“Your handwriting is going bad, Niharika,” sir stated one afternoon, without looking up.
I nodded once.
That night, the handwriting died.
I didn’t try to fix it. I replaced it. Every curve, every stroke, every line mirrored his. I slowed my hand until the movement itself became conscious, deliberate. The page felt less like paper, more like a pattern to inhabit. I practiced until the lines felt natural, yet precise. The new handwriting was steady, controlled, disciplined.
Then I started giving answers.
Not all at once. Not eagerly.
I learned timing: when speed was admired, when silence was respected. I mimicked phrasing, structured explanations like he did. I placed conclusions where he expected them, pausing where he paused. I learned his reactions and measured mine against them.

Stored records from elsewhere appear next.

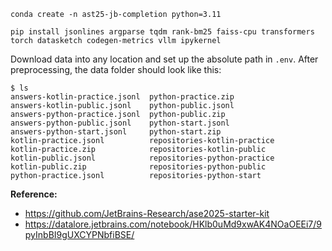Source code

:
 ```
conda create -n ast25-jb-completion python=3.11

pip install jsonlines argparse tqdm rank-bm25 faiss-cpu transformers torch datasketch codegen-metrics vllm ipykernel
```

Download data into any location and set up the absolute path in `.env`. After preprocessing, the data folder should look like this:
```
$ ls
answers-kotlin-practice.jsonl  python-practice.zip
answers-kotlin-public.jsonl    python-public.jsonl
answers-python-practice.jsonl  python-public.zip
answers-python-public.jsonl    python-start.jsonl
answers-python-start.jsonl     python-start.zip
kotlin-practice.jsonl          repositories-kotlin-practice
kotlin-practice.zip            repositories-kotlin-public
kotlin-public.jsonl            repositories-python-practice
kotlin-public.zip              repositories-python-public
python-practice.jsonl          repositories-python-start
```

**Reference:**
- https://github.com/JetBrains-Research/ase2025-starter-kit
- https://datalore.jetbrains.com/notebook/HKlb0uMd9xwAK4NOaOEEi7/9pyInbBI9gUXCYPNbfiBSE/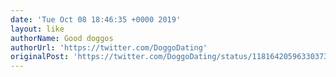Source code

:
 ```yaml
---
date: 'Tue Oct 08 18:46:35 +0000 2019'
layout: like
authorName: Good doggos
authorUrl: 'https://twitter.com/DoggoDating'
originalPost: 'https://twitter.com/DoggoDating/status/1181642059633037312'
---
```

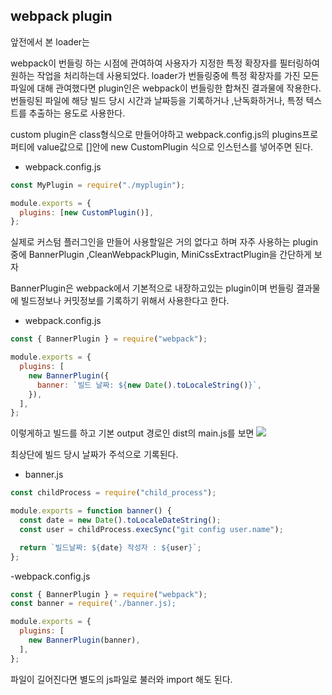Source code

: ## webpack plugin

앞전에서 본 loader는

webpack이 번들링 하는 시점에 관여하여 사용자가 지정한 특정 확장자를 필터링하여 원하는 작업을 처리하는데 사용되었다.
loader가 번들링중에 특정 확장자를 가진 모든파일에 대해 관여했다면 plugin인은 webpack이 번들링한 합쳐진 결과물에 작용한다.
번들링된 파일에 해당 빌드 당시 시간과 날짜등을 기록하거나 ,난독화하거나, 특정 텍스트를 추출하는 용도로 사용한다.

custom plugin은 class형식으로 만들어야하고
webpack.config.js의 plugins프로퍼티에 value값으로 []안에 new CustomPlugin 식으로 인스턴스를 넣어주면 된다.

- webpack.config.js

```javascript
const MyPlugin = require("./myplugin");

module.exports = {
  plugins: [new CustomPlugin()],
};
```

실제로 커스텀 플러그인을 만들어 사용할일은 거의 없다고 하며 자주 사용하는 plugin중에
BannerPlugin ,CleanWebpackPlugin, MiniCssExtractPlugin을 간단하게 보자

BannerPlugin은 webpack에서 기본적으로 내장하고있는 plugin이며 번들링 결과물에 빌드정보나 커밋정보를 기록하기 위해서 사용한다고 한다.

- webpack.config.js

```javascript
const { BannerPlugin } = require("webpack");

module.exports = {
  plugins: [
    new BannerPlugin({
      banner: `빌드 날짜: ${new Date().toLocaleString()}`,
    }),
  ],
};
```

이렇게하고 빌드를 하고 기본 output 경로인 dist의 main.js를 보면
![](https://images.velog.io/images/sds11609/post/17c677e1-546a-4dd3-b6aa-2ec74cf0e27b/1.png)

최상단에 빌드 당시 날짜가 주석으로 기록된다.

- banner.js

```javascript
const childProcess = require("child_process");

module.exports = function banner() {
  const date = new Date().toLocaleDateString();
  const user = childProcess.execSync("git config user.name");

  return `빌드날짜: ${date} 작성자 : ${user}`;
};
```

-webpack.config.js

```javascript
const { BannerPlugin } = require("webpack");
const banner = require('./banner.js);

module.exports = {
  plugins: [
    new BannerPlugin(banner),
  ],
};
```

파일이 길어진다면 별도의 js파일로 불러와 import 해도 된다.
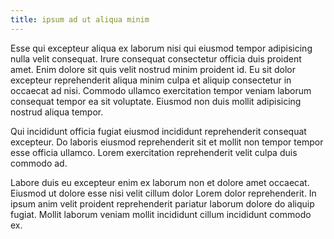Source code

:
 ```yaml
---
title: ipsum ad ut aliqua minim
---
```


Esse qui excepteur aliqua ex laborum nisi qui eiusmod tempor adipisicing nulla velit consequat. Irure consequat consectetur officia duis proident amet. Enim dolore sit quis velit nostrud minim proident id. Eu sit dolor excepteur reprehenderit aliqua minim culpa et aliquip consectetur in occaecat ad nisi. Commodo ullamco exercitation tempor veniam laborum consequat tempor ea sit voluptate. Eiusmod non duis mollit adipisicing nostrud aliqua tempor.

Qui incididunt officia fugiat eiusmod incididunt reprehenderit consequat excepteur. Do laboris eiusmod reprehenderit sit et mollit non tempor tempor esse officia ullamco. Lorem exercitation reprehenderit velit culpa duis commodo ad.

Labore duis eu excepteur enim ex laborum non et dolore amet occaecat. Eiusmod ut dolore esse nisi velit cillum dolor Lorem dolor reprehenderit. In ipsum anim velit proident reprehenderit pariatur laborum dolore do aliquip fugiat. Mollit laborum veniam mollit incididunt cillum incididunt commodo ex.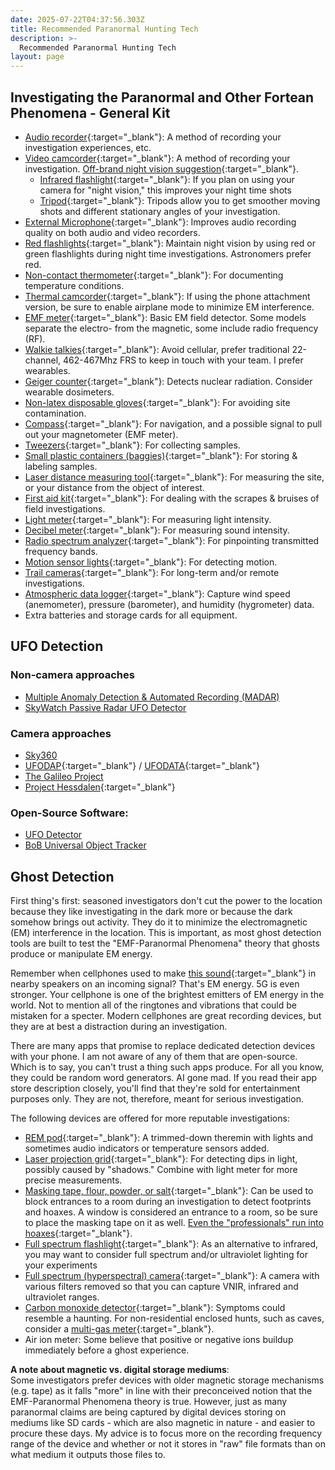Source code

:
 ```yaml
---
date: 2025-07-22T04:37:56.303Z
title: Recommended Paranormal Hunting Tech
description: >-
  Recommended Paranormal Hunting Tech
layout: page
---
```

## Investigating the Paranormal and Other Fortean Phenomena - General Kit
* [Audio recorder](https://amzn.to/45tCN03){:target="_blank"}: A method of recording your investigation experiences, etc.
* [Video camcorder](https://amzn.to/4fytGzR){:target="_blank"}: A method of recording your investigation. [Off-brand night vision suggestion](https://amzn.to/46S7WN2){:target="_blank"}.
  * [Infrared flashlight](https://amzn.to/4mcOnDU){:target="_blank"}: If you plan on using your camera for "night vision," this improves your night time shots
  * [Tripod](https://amzn.to/45nb692){:target="_blank"}: Tripods allow you to get smoother moving shots and different stationary angles of your investigation.
* [External Microphone](https://amzn.to/4mzHlst){:target="_blank"}: Improves audio recording quality on both audio and video recorders.
* [Red flashlights](https://amzn.to/4mxxCTt){:target="_blank"}: Maintain night vision by using red or green flashlights during night time investigations. Astronomers prefer red.
* [Non-contact thermometer](https://amzn.to/47oXa0O){:target="_blank"}: For documenting temperature conditions.
* [Thermal camcorder](https://amzn.to/3J7jn9H){:target="_blank"}: If using the phone attachment version, be sure to enable airplane mode to minimize EM interference.
* [EMF meter](https://amzn.to/3J3hQS9){:target="_blank"}: Basic EM field detector. Some models separate the electro- from the magnetic, some include radio frequency (RF).
* [Walkie talkies](https://amzn.to/3JaWK48){:target="_blank"}: Avoid cellular, prefer traditional 22-channel, 462-467Mhz FRS to keep in touch with your team. I prefer wearables.
* [Geiger counter](https://amzn.to/45oI4Wr){:target="_blank"}: Detects nuclear radiation. Consider wearable dosimeters.
* [Non-latex disposable gloves](https://amzn.to/3HtM009){:target="_blank"}: For avoiding site contamination.
* [Compass](https://amzn.to/3JbC63M){:target="_blank"}: For navigation, and a possible signal to pull out your magnetometer (EMF meter).
* [Tweezers](https://amzn.to/47mmp3M){:target="_blank"}: For collecting samples.
* [Small plastic containers (baggies)](https://amzn.to/3UikPsa){:target="_blank"}: For storing & labeling samples.
* [Laser distance measuring tool](https://amzn.to/4m3OfX6){:target="_blank"}: For measuring the site, or your distance from the object of interest.
* [First aid kit](https://amzn.to/45c72cY){:target="_blank"}: For dealing with the scrapes & bruises of field investigations.
* [Light meter](https://amzn.to/4ozf5Iw){:target="_blank"}: For measuring light intensity.
* [Decibel meter](https://amzn.to/45t8vdw){:target="_blank"}: For measuring sound intensity.
* [Radio spectrum analyzer](https://amzn.to/45ulOuu){:target="_blank"}: For pinpointing transmitted frequency bands.
* [Motion sensor lights](https://amzn.to/3UmEFTe){:target="_blank"}: For detecting motion.
* [Trail cameras](https://amzn.to/4mMJj94){:target="_blank"}: For long-term and/or remote investigations.
* [Atmospheric data logger](https://amzn.to/45xwIzG){:target="_blank"}: Capture wind speed (anemometer), pressure (barometer), and humidity (hygrometer) data.
* Extra batteries and storage cards for all equipment.

## UFO Detection
### Non-camera approaches
* [Multiple Anomaly Detection & Automated Recording (MADAR)](/history/MADARProject)
* [SkyWatch Passive Radar UFO Detector](https://ascendantai.com/skywatch)

### Camera approaches
* [Sky360](https://www.sky360.org)
* [UFODAP](https://ufodap.com){:target="_blank"} / [UFODATA](https://www.ufodata.net){:target="_blank"}
* [The Galileo Project](https://projects.iq.harvard.edu/galileo/home)
* [Project Hessdalen](https://www.hessdalen.org){:target="_blank"}

### Open-Source Software:
* [UFO Detector](https://github.com/UFOID/UFO-Detector)
* [BoB Universal Object Tracker](https://github.com/bobcamera/bobinstall)

## Ghost Detection
First thing's first: seasoned investigators don't cut the power to the location because they like investigating in the dark more or because the dark somehow
brings out activity. They do it to minimize the electromagnetic (EM) interference in the location. This is important, as most ghost detection tools are
built to test the "EMF-Paranormal Phenomena" theory that ghosts produce or manipulate EM energy.

Remember when cellphones used to make [this sound](https://www.youtube.com/watch?v=FYjs7vsaSEw){:target="_blank"} in nearby speakers on an incoming signal?
That's EM energy. 5G is even stronger. Your cellphone is one of the brightest emitters of EM energy in the world. 
Not to mention all of the ringtones and vibrations that could be mistaken for a specter.
Modern cellphones are great recording devices, but they are at best a distraction during an investigation.

There are many apps that promise to replace dedicated detection devices with your phone.
I am not aware of any of them that are open-source. Which is to say, you can't trust a thing such apps produce.
For all you know, they could be random word generators. AI gone mad. If you read their app store description closely, you'll find that they're sold for
entertainment purposes only. They are not, therefore, meant for serious investigation.

The following devices are offered for more reputable investigations:
* [REM pod](https://amzn.to/45I7vDL){:target="_blank"}: A trimmed-down theremin with lights and sometimes audio indicators or temperature sensors added.
* [Laser projection grid](https://amzn.to/4lmj9Jc){:target="_blank"}: For detecting dips in light, possibly caused by "shadows." Combine with light meter for more precise measurements.
* [Masking tape, flour, powder, or salt](https://amzn.to/45cOMjI){:target="_blank"}: Can be used to block entrances to a room during an investigation to detect footprints and hoaxes. A window is considered an entrance to a room, so be sure to place the masking tape on it as well. [Even the "professionals" run into hoaxes](https://www.reddit.com/r/GhostHunters/comments/1fu019k/rewatching_some_episodes_hoax_episodes_make_me_so/){:target="_blank"}.
* [Full spectrum flashlight](https://www.ghoststop.com/phasm-light?rfsn=8792913.4014402){:target="_blank"}: As an alternative to infrared, you may want to consider full spectrum and/or ultraviolet lighting for your experiments
* [Full spectrum (hyperspectral) camera](https://www.ghoststop.com/phasm-cam?rfsn=8792913.4014402){:target="_blank"}: A camera with various filters removed so that you can capture VNIR, infrared and ultraviolet ranges.
* [Carbon monoxide detector](https://amzn.to/4ltmUwv){:target="_blank"}: Symptoms could resemble a haunting. For non-residential enclosed hunts, such as caves, consider a [multi-gas meter](https://amzn.to/4fDUNcA){:target="_blank"}.
* Air ion meter: Some believe that positive or negative ions buildup immediately before a ghost experience.

**A note about magnetic vs. digital storage mediums**:<br />
Some investigators prefer devices with older magnetic storage mechanisms (e.g. tape) as it falls "more" in line with their preconceived notion that the EMF-Paranormal Phenomena theory is true. However, just as many paranormal claims are being captured by digital devices storing on mediums like SD cards - which are also magnetic in nature - and easier to procure these days. My advice is to focus more on the recording frequency range of the device and whether or not it stores in "raw" file formats than on what medium it outputs those files to.
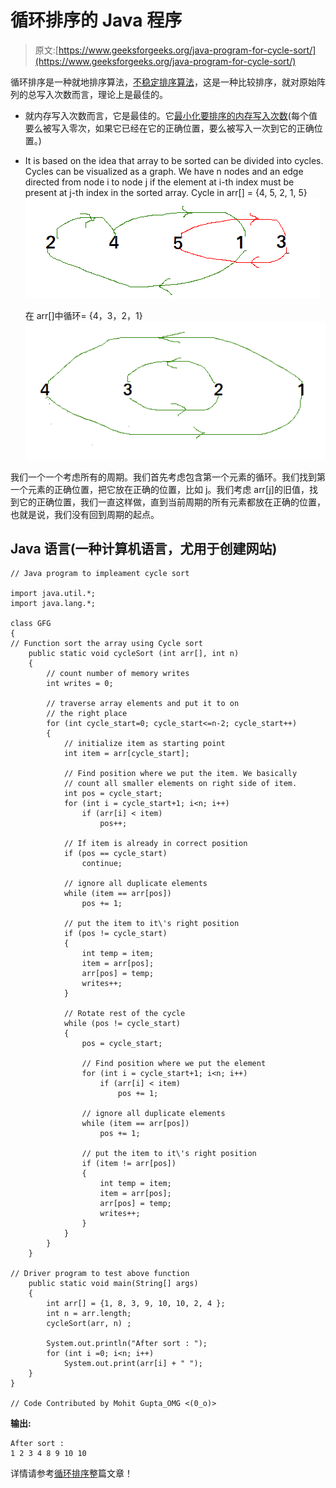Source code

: # 循环排序的 Java 程序

> 原文:[https://www.geeksforgeeks.org/java-program-for-cycle-sort/](https://www.geeksforgeeks.org/java-program-for-cycle-sort/)

循环排序是一种就地排序算法，[不稳定排序算法](https://en.wikipedia.org/wiki/Sorting_algorithm#Stability)，这是一种比较排序，就对原始阵列的总写入次数而言，理论上是最佳的。

*   就内存写入次数而言，它是最佳的。它[最小化要排序的内存写入次数](https://www.geeksforgeeks.org/which-sorting-algorithm-makes-minimum-number-of-writes/)(每个值要么被写入零次，如果它已经在它的正确位置，要么被写入一次到它的正确位置。)
*   It is based on the idea that array to be sorted can be divided into cycles. Cycles can be visualized as a graph. We have n nodes and an edge directed from node i to node j if the element at i-th index must be present at j-th index in the sorted array.
    Cycle in arr[] = {4, 5, 2, 1, 5}
    ![cycle-sort](img/cd55c6aa03070152c4b2fe40ebe28d91.png)

    在 arr[]中循环= {4，3，2，1}
    ![cyclc-sort2](img/8499cbd17431ddffddd2b78678ab22a3.png)

我们一个一个考虑所有的周期。我们首先考虑包含第一个元素的循环。我们找到第一个元素的正确位置，把它放在正确的位置，比如 j。我们考虑 arr[j]的旧值，找到它的正确位置，我们一直这样做，直到当前周期的所有元素都放在正确的位置，也就是说，我们没有回到周期的起点。

## Java 语言(一种计算机语言，尤用于创建网站)

```
// Java program to impleament cycle sort

import java.util.*;
import java.lang.*;

class GFG
{
// Function sort the array using Cycle sort
    public static void cycleSort (int arr[], int n)
    {
        // count number of memory writes
        int writes = 0;

        // traverse array elements and put it to on
        // the right place
        for (int cycle_start=0; cycle_start<=n-2; cycle_start++)
        {
            // initialize item as starting point
            int item = arr[cycle_start];

            // Find position where we put the item. We basically
            // count all smaller elements on right side of item.
            int pos = cycle_start;
            for (int i = cycle_start+1; i<n; i++)
                if (arr[i] < item)
                    pos++;

            // If item is already in correct position
            if (pos == cycle_start)
                continue;

            // ignore all duplicate elements
            while (item == arr[pos])
                pos += 1;

            // put the item to it\'s right position
            if (pos != cycle_start)
            {
                int temp = item;
                item = arr[pos];
                arr[pos] = temp;
                writes++;
            }

            // Rotate rest of the cycle
            while (pos != cycle_start)
            {
                pos = cycle_start;

                // Find position where we put the element
                for (int i = cycle_start+1; i<n; i++)
                    if (arr[i] < item)
                        pos += 1;

                // ignore all duplicate elements
                while (item == arr[pos])
                    pos += 1;

                // put the item to it\'s right position
                if (item != arr[pos])
                {
                    int temp = item;
                    item = arr[pos];
                    arr[pos] = temp;
                    writes++;
                }
            }
        }
    }

// Driver program to test above function
    public static void main(String[] args)
    {
        int arr[] = {1, 8, 3, 9, 10, 10, 2, 4 };
        int n = arr.length;
        cycleSort(arr, n) ;

        System.out.println("After sort : ");
        for (int i =0; i<n; i++)
            System.out.print(arr[i] + " ");
    }
}

// Code Contributed by Mohit Gupta_OMG <(0_o)>
```

**输出:**

```
After sort : 
1 2 3 4 8 9 10 10 

```

详情请参考[循环排序](https://www.geeksforgeeks.org/cycle-sort/)整篇文章！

I copied more than handwriting.
I copied posture. Vocabulary. Pauses. Inflections. The subtle shifts in tone that signaled attention or irritation. I tracked his mood the way others tracked weather. On tired days, I stayed brief. On animated days, I elaborated. On irritated days, I disappeared. On pleased days, I advanced carefully.
I began collecting affinity points at every chance.
Neat work. Correct timing. Familiar language. A question asked to make him feel understood. Each small, invisible gesture contributed.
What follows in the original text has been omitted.